## Your task
Word for word, restate all the records; images are not part of the copy.

## Information
☆ ☆ ☆ ☆
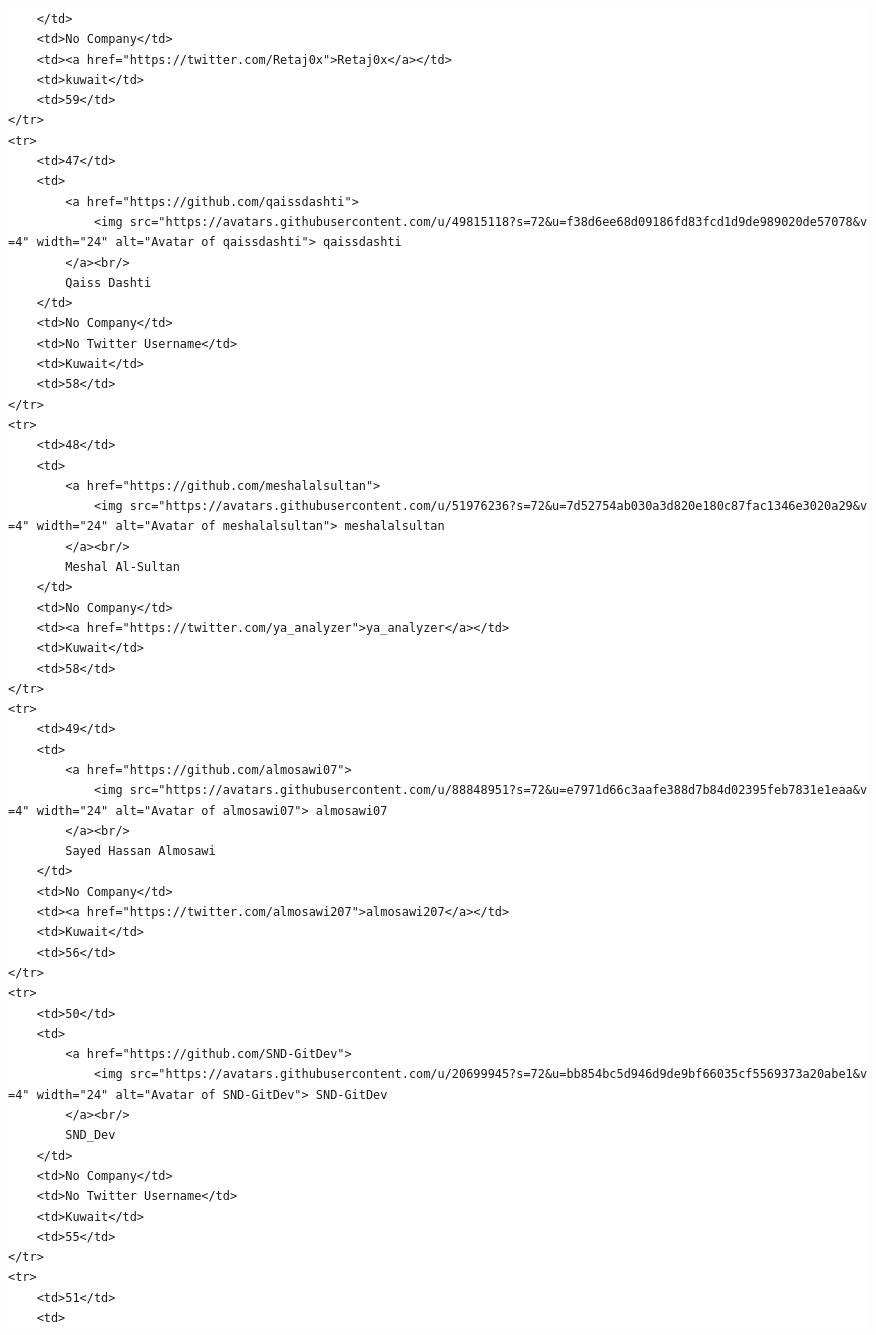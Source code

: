 		</td>
		<td>No Company</td>
		<td><a href="https://twitter.com/Retaj0x">Retaj0x</a></td>
		<td>kuwait</td>
		<td>59</td>
	</tr>
	<tr>
		<td>47</td>
		<td>
			<a href="https://github.com/qaissdashti">
				<img src="https://avatars.githubusercontent.com/u/49815118?s=72&u=f38d6ee68d09186fd83fcd1d9de989020de57078&v=4" width="24" alt="Avatar of qaissdashti"> qaissdashti
			</a><br/>
			Qaiss Dashti
		</td>
		<td>No Company</td>
		<td>No Twitter Username</td>
		<td>Kuwait</td>
		<td>58</td>
	</tr>
	<tr>
		<td>48</td>
		<td>
			<a href="https://github.com/meshalalsultan">
				<img src="https://avatars.githubusercontent.com/u/51976236?s=72&u=7d52754ab030a3d820e180c87fac1346e3020a29&v=4" width="24" alt="Avatar of meshalalsultan"> meshalalsultan
			</a><br/>
			Meshal Al-Sultan
		</td>
		<td>No Company</td>
		<td><a href="https://twitter.com/ya_analyzer">ya_analyzer</a></td>
		<td>Kuwait</td>
		<td>58</td>
	</tr>
	<tr>
		<td>49</td>
		<td>
			<a href="https://github.com/almosawi07">
				<img src="https://avatars.githubusercontent.com/u/88848951?s=72&u=e7971d66c3aafe388d7b84d02395feb7831e1eaa&v=4" width="24" alt="Avatar of almosawi07"> almosawi07
			</a><br/>
			Sayed Hassan Almosawi
		</td>
		<td>No Company</td>
		<td><a href="https://twitter.com/almosawi207">almosawi207</a></td>
		<td>Kuwait</td>
		<td>56</td>
	</tr>
	<tr>
		<td>50</td>
		<td>
			<a href="https://github.com/SND-GitDev">
				<img src="https://avatars.githubusercontent.com/u/20699945?s=72&u=bb854bc5d946d9de9bf66035cf5569373a20abe1&v=4" width="24" alt="Avatar of SND-GitDev"> SND-GitDev
			</a><br/>
			SND_Dev
		</td>
		<td>No Company</td>
		<td>No Twitter Username</td>
		<td>Kuwait</td>
		<td>55</td>
	</tr>
	<tr>
		<td>51</td>
		<td>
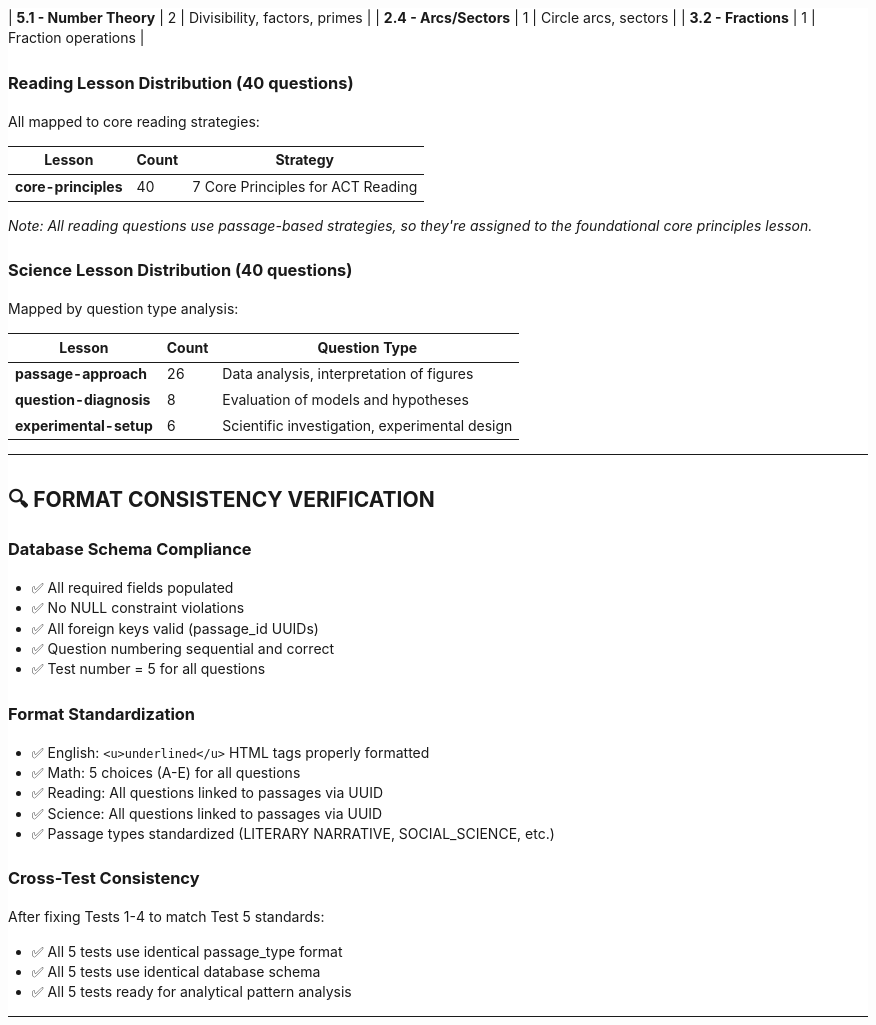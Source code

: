| **5.1 - Number Theory** | 2 | Divisibility, factors, primes |
| **2.4 - Arcs/Sectors** | 1 | Circle arcs, sectors |
| **3.2 - Fractions** | 1 | Fraction operations |

### Reading Lesson Distribution (40 questions)
All mapped to core reading strategies:

| Lesson | Count | Strategy |
|--------|-------|----------|
| **core-principles** | 40 | 7 Core Principles for ACT Reading |

*Note: All reading questions use passage-based strategies, so they're assigned to the foundational core principles lesson.*

### Science Lesson Distribution (40 questions)
Mapped by question type analysis:

| Lesson | Count | Question Type |
|--------|-------|---------------|
| **passage-approach** | 26 | Data analysis, interpretation of figures |
| **question-diagnosis** | 8 | Evaluation of models and hypotheses |
| **experimental-setup** | 6 | Scientific investigation, experimental design |

---

## 🔍 FORMAT CONSISTENCY VERIFICATION

### Database Schema Compliance
- ✅ All required fields populated
- ✅ No NULL constraint violations
- ✅ All foreign keys valid (passage_id UUIDs)
- ✅ Question numbering sequential and correct
- ✅ Test number = 5 for all questions

### Format Standardization
- ✅ English: `<u>underlined</u>` HTML tags properly formatted
- ✅ Math: 5 choices (A-E) for all questions
- ✅ Reading: All questions linked to passages via UUID
- ✅ Science: All questions linked to passages via UUID
- ✅ Passage types standardized (LITERARY NARRATIVE, SOCIAL_SCIENCE, etc.)

### Cross-Test Consistency
After fixing Tests 1-4 to match Test 5 standards:
- ✅ All 5 tests use identical passage_type format
- ✅ All 5 tests use identical database schema
- ✅ All 5 tests ready for analytical pattern analysis

---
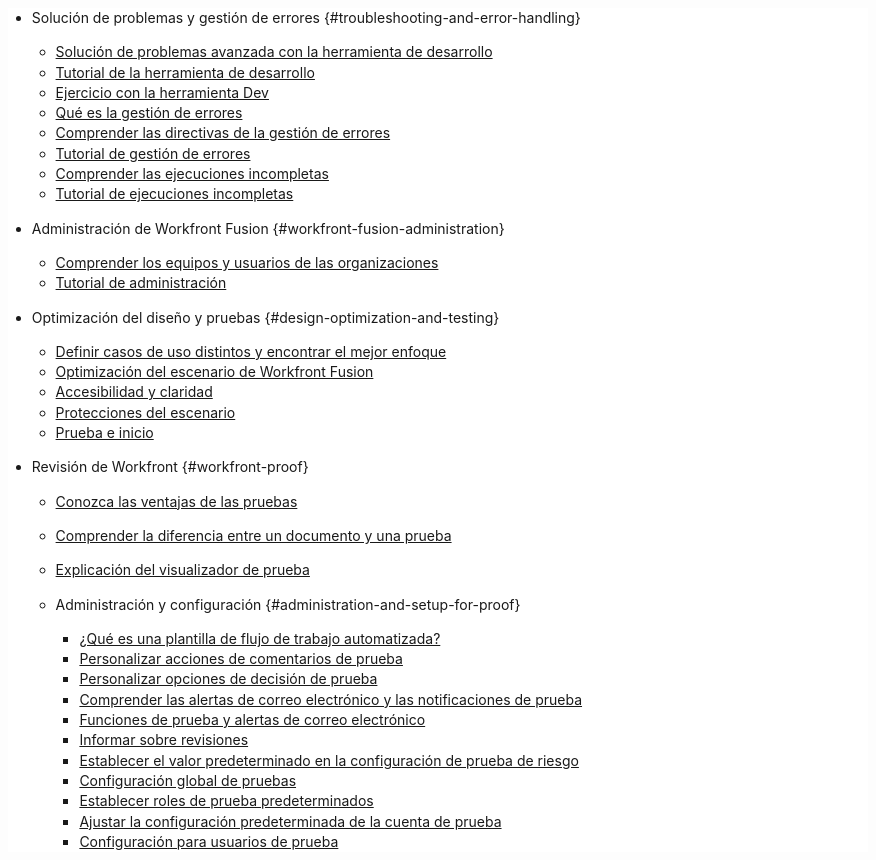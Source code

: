    + Solución de problemas y gestión de errores {#troubleshooting-and-error-handling}
      + [Solución de problemas avanzada con la herramienta de desarrollo](fusion/9-troubleshooting-and-error-handling/advanced-troubleshooting-with-the-dev-tool.md)
      + [Tutorial de la herramienta de desarrollo](fusion/9-troubleshooting-and-error-handling/dev-tool-walkthrough.md)
      + [Ejercicio con la herramienta Dev](fusion/12-exercises/devtool.md)
      + [Qué es la gestión de errores](fusion/9-troubleshooting-and-error-handling/what-is-error-handling.md)
      + [Comprender las directivas de la gestión de errores](fusion/9-troubleshooting-and-error-handling/understand-error-handling-directives.md)
      + [Tutorial de gestión de errores](fusion/9-troubleshooting-and-error-handling/error-handling-walkthrough.md)
      + [Comprender las ejecuciones incompletas](fusion/9-troubleshooting-and-error-handling/understand-incomplete-executions.md)
      + [Tutorial de ejecuciones incompletas](fusion/9-troubleshooting-and-error-handling/incomplete-executions-walkthrough.md)

   + Administración de Workfront Fusion {#workfront-fusion-administration}
      + [Comprender los equipos y usuarios de las organizaciones](fusion/10-workfront-fusion-administration/understand-organizations-teams-and-users.md)
      + [Tutorial de administración](fusion/10-workfront-fusion-administration/administration-walkthrough.md)

   + Optimización del diseño y pruebas {#design-optimization-and-testing}
      + [Definir casos de uso distintos y encontrar el mejor enfoque](fusion/11-design-optimization-and-testing/define-distinct-use-cases-and-find-the-best-approach.md)
      + [Optimización del escenario de Workfront Fusion](fusion/11-design-optimization-and-testing/workfront-fusion-scenario-optimization.md)
      + [Accesibilidad y claridad](fusion/11-design-optimization-and-testing/accessibility-and-clarity.md)
      + [Protecciones del escenario](fusion/11-design-optimization-and-testing/scenario-guardrails.md)
      + [Prueba e inicio](fusion/11-design-optimization-and-testing/testing-considerations.md)

+ Revisión de Workfront {#workfront-proof}
   + [Conozca las ventajas de las pruebas](workfront-proof/benefits-of-proofing-in-workfront.md)
   + [Comprender la diferencia entre un documento y una prueba](workfront-proof/document-vs-proof.md)
   + [Explicación del visualizador de prueba](workfront-proof/two-options-for-the-proofing-viewers.md)

   + Administración y configuración {#administration-and-setup-for-proof}
      + [¿Qué es una plantilla de flujo de trabajo automatizada?](workfront-proof/administration-and-setup/what-is-an-automated-workflow-template.md)
      + [Personalizar acciones de comentarios de prueba](workfront-proof/administration-and-setup/customize-proof-comment-actions.md)
      + [Personalizar opciones de decisión de prueba](workfront-proof/administration-and-setup/customize-proof-decision-options.md)
      + [Comprender las alertas de correo electrónico y las notificaciones de prueba](workfront-proof/administration-and-setup/email-alert-vs-proof-notification.md)
      + [Funciones de prueba y alertas de correo electrónico](workfront-proof/administration-and-setup/proof-roles-and-email-alerts.md)
      + [Informar sobre revisiones](workfront-proof/administration-and-setup/report-on-proofs.md)
      + [Establecer el valor predeterminado en la configuración de prueba de riesgo](workfront-proof/administration-and-setup/set-default-at-risk-proof-settings.md)
      + [Configuración global de pruebas](workfront-proof/administration-and-setup/setup-global-proof-settings.md)
      + [Establecer roles de prueba predeterminados](workfront-proof/administration-and-setup/set-default-proof-roles.md)
      + [Ajustar la configuración predeterminada de la cuenta de prueba](workfront-proof/administration-and-setup/set-up-default-proof-account-settings.md)
      + [Configuración para usuarios de prueba](workfront-proof/administration-and-setup/settings-for-proof-users.md)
☆ ☆ ☆ ☆
## Exercise response
Source code

: 		</td>
		<td>No Company</td>
		<td><a href="https://twitter.com/Retaj0x">Retaj0x</a></td>
		<td>kuwait</td>
		<td>59</td>
	</tr>
	<tr>
		<td>47</td>
		<td>
			<a href="https://github.com/qaissdashti">
				<img src="https://avatars.githubusercontent.com/u/49815118?s=72&u=f38d6ee68d09186fd83fcd1d9de989020de57078&v=4" width="24" alt="Avatar of qaissdashti"> qaissdashti
			</a><br/>
			Qaiss Dashti
		</td>
		<td>No Company</td>
		<td>No Twitter Username</td>
		<td>Kuwait</td>
		<td>58</td>
	</tr>
	<tr>
		<td>48</td>
		<td>
			<a href="https://github.com/meshalalsultan">
				<img src="https://avatars.githubusercontent.com/u/51976236?s=72&u=7d52754ab030a3d820e180c87fac1346e3020a29&v=4" width="24" alt="Avatar of meshalalsultan"> meshalalsultan
			</a><br/>
			Meshal Al-Sultan
		</td>
		<td>No Company</td>
		<td><a href="https://twitter.com/ya_analyzer">ya_analyzer</a></td>
		<td>Kuwait</td>
		<td>58</td>
	</tr>
	<tr>
		<td>49</td>
		<td>
			<a href="https://github.com/almosawi07">
				<img src="https://avatars.githubusercontent.com/u/88848951?s=72&u=e7971d66c3aafe388d7b84d02395feb7831e1eaa&v=4" width="24" alt="Avatar of almosawi07"> almosawi07
			</a><br/>
			Sayed Hassan Almosawi
		</td>
		<td>No Company</td>
		<td><a href="https://twitter.com/almosawi207">almosawi207</a></td>
		<td>Kuwait</td>
		<td>56</td>
	</tr>
	<tr>
		<td>50</td>
		<td>
			<a href="https://github.com/SND-GitDev">
				<img src="https://avatars.githubusercontent.com/u/20699945?s=72&u=bb854bc5d946d9de9bf66035cf5569373a20abe1&v=4" width="24" alt="Avatar of SND-GitDev"> SND-GitDev
			</a><br/>
			SND_Dev
		</td>
		<td>No Company</td>
		<td>No Twitter Username</td>
		<td>Kuwait</td>
		<td>55</td>
	</tr>
	<tr>
		<td>51</td>
		<td>
Source code

:| **5.1 - Number Theory** | 2 | Divisibility, factors, primes |
| **2.4 - Arcs/Sectors** | 1 | Circle arcs, sectors |
| **3.2 - Fractions** | 1 | Fraction operations |

### Reading Lesson Distribution (40 questions)
All mapped to core reading strategies:

| Lesson | Count | Strategy |
|--------|-------|----------|
| **core-principles** | 40 | 7 Core Principles for ACT Reading |

*Note: All reading questions use passage-based strategies, so they're assigned to the foundational core principles lesson.*

### Science Lesson Distribution (40 questions)
Mapped by question type analysis:

| Lesson | Count | Question Type |
|--------|-------|---------------|
| **passage-approach** | 26 | Data analysis, interpretation of figures |
| **question-diagnosis** | 8 | Evaluation of models and hypotheses |
| **experimental-setup** | 6 | Scientific investigation, experimental design |

---

## 🔍 FORMAT CONSISTENCY VERIFICATION

### Database Schema Compliance
- ✅ All required fields populated
- ✅ No NULL constraint violations
- ✅ All foreign keys valid (passage_id UUIDs)
- ✅ Question numbering sequential and correct
- ✅ Test number = 5 for all questions

### Format Standardization
- ✅ English: `<u>underlined</u>` HTML tags properly formatted
- ✅ Math: 5 choices (A-E) for all questions
- ✅ Reading: All questions linked to passages via UUID
- ✅ Science: All questions linked to passages via UUID
- ✅ Passage types standardized (LITERARY NARRATIVE, SOCIAL_SCIENCE, etc.)

### Cross-Test Consistency
After fixing Tests 1-4 to match Test 5 standards:
- ✅ All 5 tests use identical passage_type format
- ✅ All 5 tests use identical database schema
- ✅ All 5 tests ready for analytical pattern analysis

---
Source code

:    + Solución de problemas y gestión de errores {#troubleshooting-and-error-handling}
      + [Solución de problemas avanzada con la herramienta de desarrollo](fusion/9-troubleshooting-and-error-handling/advanced-troubleshooting-with-the-dev-tool.md)
      + [Tutorial de la herramienta de desarrollo](fusion/9-troubleshooting-and-error-handling/dev-tool-walkthrough.md)
      + [Ejercicio con la herramienta Dev](fusion/12-exercises/devtool.md)
      + [Qué es la gestión de errores](fusion/9-troubleshooting-and-error-handling/what-is-error-handling.md)
      + [Comprender las directivas de la gestión de errores](fusion/9-troubleshooting-and-error-handling/understand-error-handling-directives.md)
      + [Tutorial de gestión de errores](fusion/9-troubleshooting-and-error-handling/error-handling-walkthrough.md)
      + [Comprender las ejecuciones incompletas](fusion/9-troubleshooting-and-error-handling/understand-incomplete-executions.md)
      + [Tutorial de ejecuciones incompletas](fusion/9-troubleshooting-and-error-handling/incomplete-executions-walkthrough.md)

   + Administración de Workfront Fusion {#workfront-fusion-administration}
      + [Comprender los equipos y usuarios de las organizaciones](fusion/10-workfront-fusion-administration/understand-organizations-teams-and-users.md)
      + [Tutorial de administración](fusion/10-workfront-fusion-administration/administration-walkthrough.md)

   + Optimización del diseño y pruebas {#design-optimization-and-testing}
      + [Definir casos de uso distintos y encontrar el mejor enfoque](fusion/11-design-optimization-and-testing/define-distinct-use-cases-and-find-the-best-approach.md)
      + [Optimización del escenario de Workfront Fusion](fusion/11-design-optimization-and-testing/workfront-fusion-scenario-optimization.md)
      + [Accesibilidad y claridad](fusion/11-design-optimization-and-testing/accessibility-and-clarity.md)
      + [Protecciones del escenario](fusion/11-design-optimization-and-testing/scenario-guardrails.md)
      + [Prueba e inicio](fusion/11-design-optimization-and-testing/testing-considerations.md)

+ Revisión de Workfront {#workfront-proof}
   + [Conozca las ventajas de las pruebas](workfront-proof/benefits-of-proofing-in-workfront.md)
   + [Comprender la diferencia entre un documento y una prueba](workfront-proof/document-vs-proof.md)
   + [Explicación del visualizador de prueba](workfront-proof/two-options-for-the-proofing-viewers.md)

   + Administración y configuración {#administration-and-setup-for-proof}
      + [¿Qué es una plantilla de flujo de trabajo automatizada?](workfront-proof/administration-and-setup/what-is-an-automated-workflow-template.md)
      + [Personalizar acciones de comentarios de prueba](workfront-proof/administration-and-setup/customize-proof-comment-actions.md)
      + [Personalizar opciones de decisión de prueba](workfront-proof/administration-and-setup/customize-proof-decision-options.md)
      + [Comprender las alertas de correo electrónico y las notificaciones de prueba](workfront-proof/administration-and-setup/email-alert-vs-proof-notification.md)
      + [Funciones de prueba y alertas de correo electrónico](workfront-proof/administration-and-setup/proof-roles-and-email-alerts.md)
      + [Informar sobre revisiones](workfront-proof/administration-and-setup/report-on-proofs.md)
      + [Establecer el valor predeterminado en la configuración de prueba de riesgo](workfront-proof/administration-and-setup/set-default-at-risk-proof-settings.md)
      + [Configuración global de pruebas](workfront-proof/administration-and-setup/setup-global-proof-settings.md)
      + [Establecer roles de prueba predeterminados](workfront-proof/administration-and-setup/set-default-proof-roles.md)
      + [Ajustar la configuración predeterminada de la cuenta de prueba](workfront-proof/administration-and-setup/set-up-default-proof-account-settings.md)
      + [Configuración para usuarios de prueba](workfront-proof/administration-and-setup/settings-for-proof-users.md)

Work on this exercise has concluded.